# [Required work]
Would you output all the lines below precisely as they stand, leaving each picture out?

[Collected data]
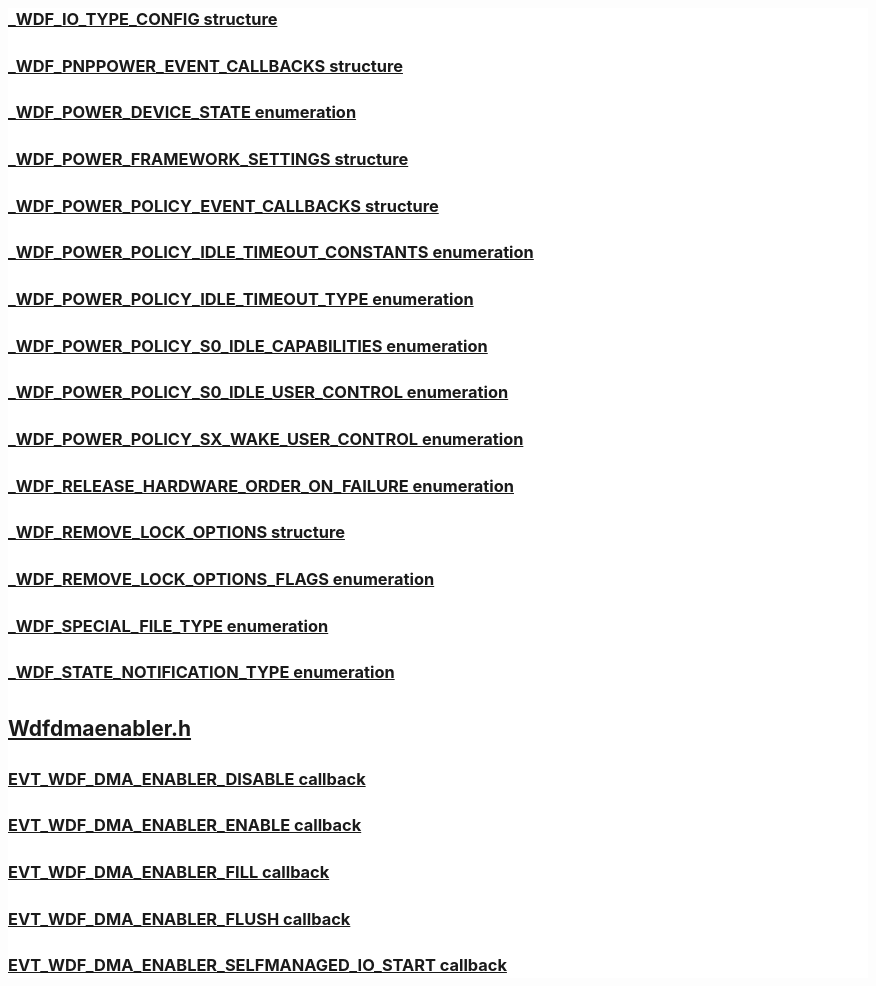 ### [_WDF_IO_TYPE_CONFIG structure](../wdfdevice/ns-wdfdevice-_wdf_io_type_config.md)
### [_WDF_PNPPOWER_EVENT_CALLBACKS structure](../wdfdevice/ns-wdfdevice-_wdf_pnppower_event_callbacks.md)
### [_WDF_POWER_DEVICE_STATE enumeration](../wdfdevice/ne-wdfdevice-_wdf_power_device_state.md)
### [_WDF_POWER_FRAMEWORK_SETTINGS structure](../wdfdevice/ns-wdfdevice-_wdf_power_framework_settings.md)
### [_WDF_POWER_POLICY_EVENT_CALLBACKS structure](../wdfdevice/ns-wdfdevice-_wdf_power_policy_event_callbacks.md)
### [_WDF_POWER_POLICY_IDLE_TIMEOUT_CONSTANTS enumeration](../wdfdevice/ne-wdfdevice-_wdf_power_policy_idle_timeout_constants.md)
### [_WDF_POWER_POLICY_IDLE_TIMEOUT_TYPE enumeration](../wdfdevice/ne-wdfdevice-_wdf_power_policy_idle_timeout_type.md)
### [_WDF_POWER_POLICY_S0_IDLE_CAPABILITIES enumeration](../wdfdevice/ne-wdfdevice-_wdf_power_policy_s0_idle_capabilities.md)
### [_WDF_POWER_POLICY_S0_IDLE_USER_CONTROL enumeration](../wdfdevice/ne-wdfdevice-_wdf_power_policy_s0_idle_user_control.md)
### [_WDF_POWER_POLICY_SX_WAKE_USER_CONTROL enumeration](../wdfdevice/ne-wdfdevice-_wdf_power_policy_sx_wake_user_control.md)
### [_WDF_RELEASE_HARDWARE_ORDER_ON_FAILURE enumeration](../wdfdevice/ne-wdfdevice-_wdf_release_hardware_order_on_failure.md)
### [_WDF_REMOVE_LOCK_OPTIONS structure](../wdfdevice/ns-wdfdevice-_wdf_remove_lock_options.md)
### [_WDF_REMOVE_LOCK_OPTIONS_FLAGS enumeration](../wdfdevice/ne-wdfdevice-_wdf_remove_lock_options_flags.md)
### [_WDF_SPECIAL_FILE_TYPE enumeration](../wdfdevice/ne-wdfdevice-_wdf_special_file_type.md)
### [_WDF_STATE_NOTIFICATION_TYPE enumeration](../wdfdevice/ne-wdfdevice-_wdf_state_notification_type.md)
## [Wdfdmaenabler.h](../wdfdmaenabler/index.md)
### [EVT_WDF_DMA_ENABLER_DISABLE callback](../wdfdmaenabler/nc-wdfdmaenabler-evt_wdf_dma_enabler_disable.md)
### [EVT_WDF_DMA_ENABLER_ENABLE callback](../wdfdmaenabler/nc-wdfdmaenabler-evt_wdf_dma_enabler_enable.md)
### [EVT_WDF_DMA_ENABLER_FILL callback](../wdfdmaenabler/nc-wdfdmaenabler-evt_wdf_dma_enabler_fill.md)
### [EVT_WDF_DMA_ENABLER_FLUSH callback](../wdfdmaenabler/nc-wdfdmaenabler-evt_wdf_dma_enabler_flush.md)
### [EVT_WDF_DMA_ENABLER_SELFMANAGED_IO_START callback](../wdfdmaenabler/nc-wdfdmaenabler-evt_wdf_dma_enabler_selfmanaged_io_start.md)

# [Expected output]
 ### [_WDF_IO_TYPE_CONFIG structure](../wdfdevice/ns-wdfdevice-_wdf_io_type_config.md)
### [_WDF_PNPPOWER_EVENT_CALLBACKS structure](../wdfdevice/ns-wdfdevice-_wdf_pnppower_event_callbacks.md)
### [_WDF_POWER_DEVICE_STATE enumeration](../wdfdevice/ne-wdfdevice-_wdf_power_device_state.md)
### [_WDF_POWER_FRAMEWORK_SETTINGS structure](../wdfdevice/ns-wdfdevice-_wdf_power_framework_settings.md)
### [_WDF_POWER_POLICY_EVENT_CALLBACKS structure](../wdfdevice/ns-wdfdevice-_wdf_power_policy_event_callbacks.md)
### [_WDF_POWER_POLICY_IDLE_TIMEOUT_CONSTANTS enumeration](../wdfdevice/ne-wdfdevice-_wdf_power_policy_idle_timeout_constants.md)
### [_WDF_POWER_POLICY_IDLE_TIMEOUT_TYPE enumeration](../wdfdevice/ne-wdfdevice-_wdf_power_policy_idle_timeout_type.md)
### [_WDF_POWER_POLICY_S0_IDLE_CAPABILITIES enumeration](../wdfdevice/ne-wdfdevice-_wdf_power_policy_s0_idle_capabilities.md)
### [_WDF_POWER_POLICY_S0_IDLE_USER_CONTROL enumeration](../wdfdevice/ne-wdfdevice-_wdf_power_policy_s0_idle_user_control.md)
### [_WDF_POWER_POLICY_SX_WAKE_USER_CONTROL enumeration](../wdfdevice/ne-wdfdevice-_wdf_power_policy_sx_wake_user_control.md)
### [_WDF_RELEASE_HARDWARE_ORDER_ON_FAILURE enumeration](../wdfdevice/ne-wdfdevice-_wdf_release_hardware_order_on_failure.md)
### [_WDF_REMOVE_LOCK_OPTIONS structure](../wdfdevice/ns-wdfdevice-_wdf_remove_lock_options.md)
### [_WDF_REMOVE_LOCK_OPTIONS_FLAGS enumeration](../wdfdevice/ne-wdfdevice-_wdf_remove_lock_options_flags.md)
### [_WDF_SPECIAL_FILE_TYPE enumeration](../wdfdevice/ne-wdfdevice-_wdf_special_file_type.md)
### [_WDF_STATE_NOTIFICATION_TYPE enumeration](../wdfdevice/ne-wdfdevice-_wdf_state_notification_type.md)
## [Wdfdmaenabler.h](../wdfdmaenabler/index.md)
### [EVT_WDF_DMA_ENABLER_DISABLE callback](../wdfdmaenabler/nc-wdfdmaenabler-evt_wdf_dma_enabler_disable.md)
### [EVT_WDF_DMA_ENABLER_ENABLE callback](../wdfdmaenabler/nc-wdfdmaenabler-evt_wdf_dma_enabler_enable.md)
### [EVT_WDF_DMA_ENABLER_FILL callback](../wdfdmaenabler/nc-wdfdmaenabler-evt_wdf_dma_enabler_fill.md)
### [EVT_WDF_DMA_ENABLER_FLUSH callback](../wdfdmaenabler/nc-wdfdmaenabler-evt_wdf_dma_enabler_flush.md)
### [EVT_WDF_DMA_ENABLER_SELFMANAGED_IO_START callback](../wdfdmaenabler/nc-wdfdmaenabler-evt_wdf_dma_enabler_selfmanaged_io_start.md)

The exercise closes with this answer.